It’s almost too easy to pass over ICB when talking about major labels during New York Fashion Week. The brand is not particularly popular, and in its 20 years of business, it’s been shuttered stateside for 10 of them. Even past creative directors like Michael Kors and Prabal Gurung have done little to change its notoriety in the US over the years. But newly appointed design director Makoto Takada is hoping this season’s Fall 2015 line will have more of an impact. Unfortunately for him, it looks like it's going to be an uphill battle.

This is Takada’s second season at ICB. In two collections he hasn’t strayed far from the path that Gurung carved out for the brand, and so far it’s been working out well for him. Integrating previous design aesthetics with his own have allowed him to produce fairly stylish pieces. But to say they’re attention-grabbing, unique, and iconic of the brand is a vast overstatement. This season he’s deconstructed knitwear (which was perhaps a bit too reminiscent of Gurung) and added some bright color, but it wasn’t enough to give the collection the punch it really needed.
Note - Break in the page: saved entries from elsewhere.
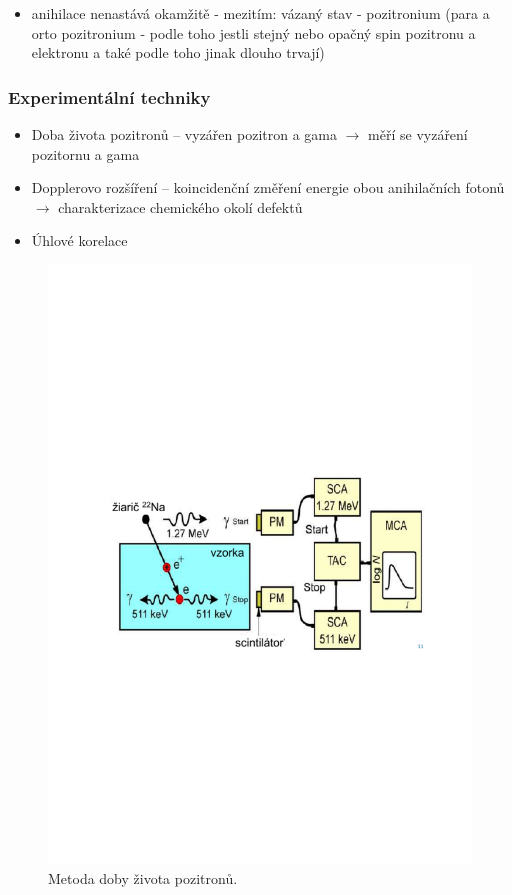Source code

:\begin{itemize}
    \item anihilace nenastává okamžitě - mezitím: vázaný stav - pozitronium (para a orto pozitronium - podle toho jestli stejný nebo opačný spin pozitronu a elektronu a také podle toho jinak dlouho trvají)
\end{itemize}

\subsubsection{Experimentální techniky}

\begin{itemize}
    \item Doba života pozitronů -- vyzářen pozitron a gama $\rightarrow$ měří se vyzáření pozitornu a gama
    \item Dopplerovo rozšíření -- koincidenční změření energie obou anihilačních fotonů $\rightarrow$ charakterizace chemického okolí defektů
    \item Úhlové korelace
\end{itemize}

\begin{figure}[H]
    \centering
    \includegraphics[width=0.8\linewidth, trim={2cm 10cm 2cm 10cm}, clip]{img/pas_doba_zivota.pdf}
    \caption{Metoda doby života pozitronů.}
    \label{fig:6_2_pas_doba_zivota}
\end{figure}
The collection feels restrictive. Despite being filled with basics, most of the collection seems to stop just short of pushing the envelope—a silhouette is cut just a little too loose or a hem is cut too long. Some looks stand out—a white sweater dress with braided cross-sash is a particular favorite—but other pieces haven’t quite matured to the same level. While it doesn’t surprise or thrill, it doesn’t really offend either and would be a safe (and unfortunately, uninteresting) addition to anyone’s closet.